Suggestions are highly appreciated :)


I am aware if a similar question: Taglib read ID3v2 tags from arbitrary file c++

However, the answer there was "just use the specific parser for your file type". In my case, this parser does not exist, because the file type doesn't actually support ID3 tags; somebody just appended them anyway.

FirefoxMetzger
  • 2,880
  • 1
  • 18
  • 32
  • Been years since I dealt with TagLib, but I do vaguely recall that there are rules about 16-bit padding boundaries, especially in the last byte of the file. Often, lazy implementors forget to pad odd-length files, and a simple solution is just to add an extra null byte to the file. Your question might be a better fit if you explained the actual _problem_. If you don't know why these files are breaking the parser, it's harder to find a solution. – paddy Nov 27 '20 at 09:14
  • My guess is that you actually should just read all the data into a vector, and use the `Tag::parse` method instead of trying to make it read the file. – paddy Nov 27 '20 at 09:18
  • @paddy I will try to create a code example; not sure how to add an example file since each file is around 200-300MB. Likely, the problem is me not understanding TagLib properly. The way it manifests itself is that when I call the factory `TagLib::FileRef(file_path)` it attempts to open the file, doesn't find a supported format (DSDIFF is not natively supported by taglib), and returns `NULL`. I will check `Tag::parse`. – FirefoxMetzger Nov 27 '20 at 09:45

2 Answers2

1

If you're able to extract the ID3 data already then put it into a/make it an IOStream which you can then hand over to TagLib's File constructor. Or store it in a separate (temporary) file to let TagLib access it then. I've never used it myself, but I'd be surprised should it need MPEG data to recognize any ID3 tags (after all those are always at the start or end of a file anyway, without needing to parse any audio data).

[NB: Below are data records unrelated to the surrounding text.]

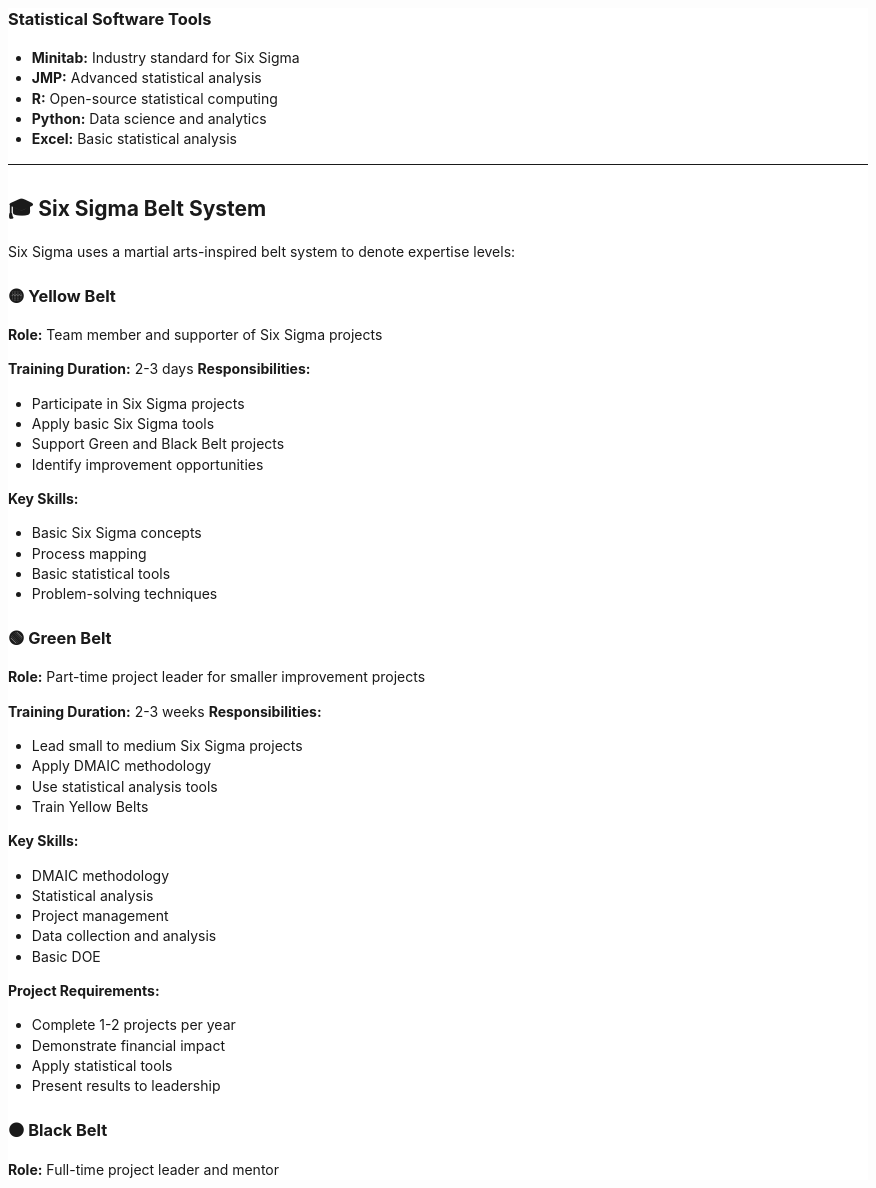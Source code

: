 ### **Statistical Software Tools**
- **Minitab:** Industry standard for Six Sigma
- **JMP:** Advanced statistical analysis
- **R:** Open-source statistical computing
- **Python:** Data science and analytics
- **Excel:** Basic statistical analysis

---

## 🎓 **Six Sigma Belt System**

Six Sigma uses a martial arts-inspired belt system to denote expertise levels:

### **🟡 Yellow Belt**
**Role:** Team member and supporter of Six Sigma projects

**Training Duration:** 2-3 days
**Responsibilities:**
- Participate in Six Sigma projects
- Apply basic Six Sigma tools
- Support Green and Black Belt projects
- Identify improvement opportunities

**Key Skills:**
- Basic Six Sigma concepts
- Process mapping
- Basic statistical tools
- Problem-solving techniques

### **🟢 Green Belt**
**Role:** Part-time project leader for smaller improvement projects

**Training Duration:** 2-3 weeks
**Responsibilities:**
- Lead small to medium Six Sigma projects
- Apply DMAIC methodology
- Use statistical analysis tools
- Train Yellow Belts

**Key Skills:**
- DMAIC methodology
- Statistical analysis
- Project management
- Data collection and analysis
- Basic DOE

**Project Requirements:**
- Complete 1-2 projects per year
- Demonstrate financial impact
- Apply statistical tools
- Present results to leadership

### **⚫ Black Belt**
**Role:** Full-time project leader and mentor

The sample file you want to provide should be tiny - none of us needs the audio data, only the ID3 data (and maybe 50 byte in front and after it). And even then the ID3v2 content is irrelevant anyway - its first 30 bytes should be enough for a demonstation - and those could be printed as easily as this: \x49\x44\x33\x03...

AmigoJack
  • 5,234
  • 1
  • 15
  • 31
0

AmigoJack got me on the right track to figuring out a solution. While TagLib::File is an abstract class and can't be instantiated directly, one of the existing file-format specific parsers can be used. It is possible to create a file that only contains the ID3 tag and use the MPEG parser to read it.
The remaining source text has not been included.